Could you filter the records below and return each line that holds "during"?
[Opening Material for this task section]
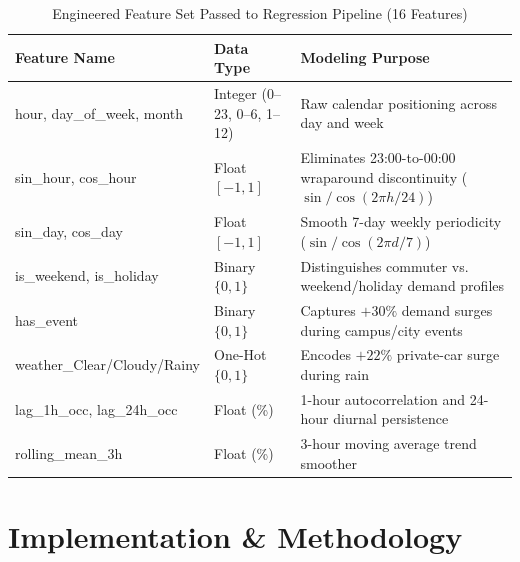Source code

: \documentclass[12pt,a4paper,oneside]{report}
\begin{document}
\begin{table}[H]
\centering
\caption{Engineered Feature Set Passed to Regression Pipeline (16 Features)}
\label{tab:features}
\small
\begin{tabularx}{\textwidth}{>{\ttfamily}p{4.0cm} p{3.2cm} X}
\toprule
\textbf{Feature Name} & \textbf{Data Type} & \textbf{Modeling Purpose} \\
\midrule
hour, day\_of\_week, month & Integer (0--23, 0--6, 1--12) & Raw calendar positioning across day and week \\
sin\_hour, cos\_hour & Float $[-1, 1]$ & Eliminates 23:00-to-00:00 wraparound discontinuity ($\sin/\cos(2\pi h/24)$) \\
sin\_day, cos\_day & Float $[-1, 1]$ & Smooth 7-day weekly periodicity ($\sin/\cos(2\pi d/7)$) \\
is\_weekend, is\_holiday & Binary $\{0,1\}$ & Distinguishes commuter vs. weekend/holiday demand profiles \\
has\_event & Binary $\{0,1\}$ & Captures $+30\%$ demand surges during campus/city events \\
weather\_Clear/Cloudy/Rainy & One-Hot $\{0,1\}$ & Encodes $+22\%$ private-car surge during rain \\
lag\_1h\_occ, lag\_24h\_occ & Float (\%) & 1-hour autocorrelation and 24-hour diurnal persistence \\
rolling\_mean\_3h & Float (\%) & 3-hour moving average trend smoother \\
\bottomrule
\end{tabularx}
\end{table}

\chapter{Implementation \& Methodology}
\end{document}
[Closing Material for this task section]
→ Written reply:
has\_event & Binary $\{0,1\}$ & Captures $+30\%$ demand surges during campus/city events \\
weather\_Clear/Cloudy/Rainy & One-Hot $\{0,1\}$ & Encodes $+22\%$ private-car surge during rain \\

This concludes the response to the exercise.